We develop a general class of Bayesian repulsive Gaussian mixture models that encourage well-separated clusters, aiming at reducing potentially redundant components produced by independent priors for locations (such as the Dirichlet process). The asymptotic results for the posterior distribution of the proposed models are derived, including posterior consistency and posterior contraction rate in the context of nonparametric density estimation. More importantly, we show that compared to the independent prior on the component centers, the repulsive prior introduces additional shrinkage effect on the tail probability of the posterior number of components, which serves as a measurement of the model complexity. In addition, a generalized urn model that allows a random number of components and correlated component centers is developed based on the exchangeable partition distribution, which gives rise to the corresponding blocked-collapsed Gibbs sampler for posterior inference.

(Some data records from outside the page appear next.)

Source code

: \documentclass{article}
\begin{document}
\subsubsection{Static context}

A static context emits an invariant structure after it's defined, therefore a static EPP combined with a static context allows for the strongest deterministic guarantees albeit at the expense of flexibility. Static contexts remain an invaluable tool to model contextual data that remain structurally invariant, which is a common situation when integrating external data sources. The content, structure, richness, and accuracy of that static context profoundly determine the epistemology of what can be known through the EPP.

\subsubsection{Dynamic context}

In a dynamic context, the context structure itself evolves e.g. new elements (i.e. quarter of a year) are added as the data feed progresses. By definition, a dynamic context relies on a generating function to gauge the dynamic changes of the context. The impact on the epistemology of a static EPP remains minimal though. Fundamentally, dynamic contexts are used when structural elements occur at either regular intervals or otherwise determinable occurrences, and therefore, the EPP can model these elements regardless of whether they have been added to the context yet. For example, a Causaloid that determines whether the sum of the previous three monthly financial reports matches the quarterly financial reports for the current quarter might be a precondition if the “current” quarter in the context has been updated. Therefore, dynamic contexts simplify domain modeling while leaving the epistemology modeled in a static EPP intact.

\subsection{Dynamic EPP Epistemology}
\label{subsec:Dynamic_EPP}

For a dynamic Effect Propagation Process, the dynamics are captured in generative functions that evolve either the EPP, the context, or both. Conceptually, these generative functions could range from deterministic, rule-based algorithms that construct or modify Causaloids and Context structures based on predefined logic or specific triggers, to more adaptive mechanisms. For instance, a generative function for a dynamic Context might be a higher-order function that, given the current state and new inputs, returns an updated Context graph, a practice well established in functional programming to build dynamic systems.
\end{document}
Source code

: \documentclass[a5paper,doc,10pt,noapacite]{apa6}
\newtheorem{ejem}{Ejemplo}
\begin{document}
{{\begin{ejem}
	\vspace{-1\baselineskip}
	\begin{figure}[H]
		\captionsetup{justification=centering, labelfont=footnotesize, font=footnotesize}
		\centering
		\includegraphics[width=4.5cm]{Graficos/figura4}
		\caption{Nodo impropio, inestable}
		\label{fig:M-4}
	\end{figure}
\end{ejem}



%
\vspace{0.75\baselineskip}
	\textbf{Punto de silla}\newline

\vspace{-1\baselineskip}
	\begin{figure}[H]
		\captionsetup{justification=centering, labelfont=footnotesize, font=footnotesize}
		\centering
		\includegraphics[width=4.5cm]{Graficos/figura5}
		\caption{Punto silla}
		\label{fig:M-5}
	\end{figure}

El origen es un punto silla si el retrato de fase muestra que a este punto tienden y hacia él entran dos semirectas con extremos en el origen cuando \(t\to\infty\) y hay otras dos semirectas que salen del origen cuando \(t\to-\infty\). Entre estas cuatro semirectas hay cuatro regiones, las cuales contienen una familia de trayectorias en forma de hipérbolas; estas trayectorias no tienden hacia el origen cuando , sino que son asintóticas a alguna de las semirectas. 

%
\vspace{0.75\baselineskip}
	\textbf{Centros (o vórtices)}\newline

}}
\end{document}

We evaluate the performance and demonstrate the advantages of the proposed methodology through extensive simulation studies and real data analysis. Supplementary materials for this article are available online.

Suggested Citation

  • Fangzheng Xie & Yanxun Xu, 2020. "Bayesian Repulsive Gaussian Mixture Model," Journal of the American Statistical Association, Taylor & Francis Journals, vol. 115(529), pages 187-203, January.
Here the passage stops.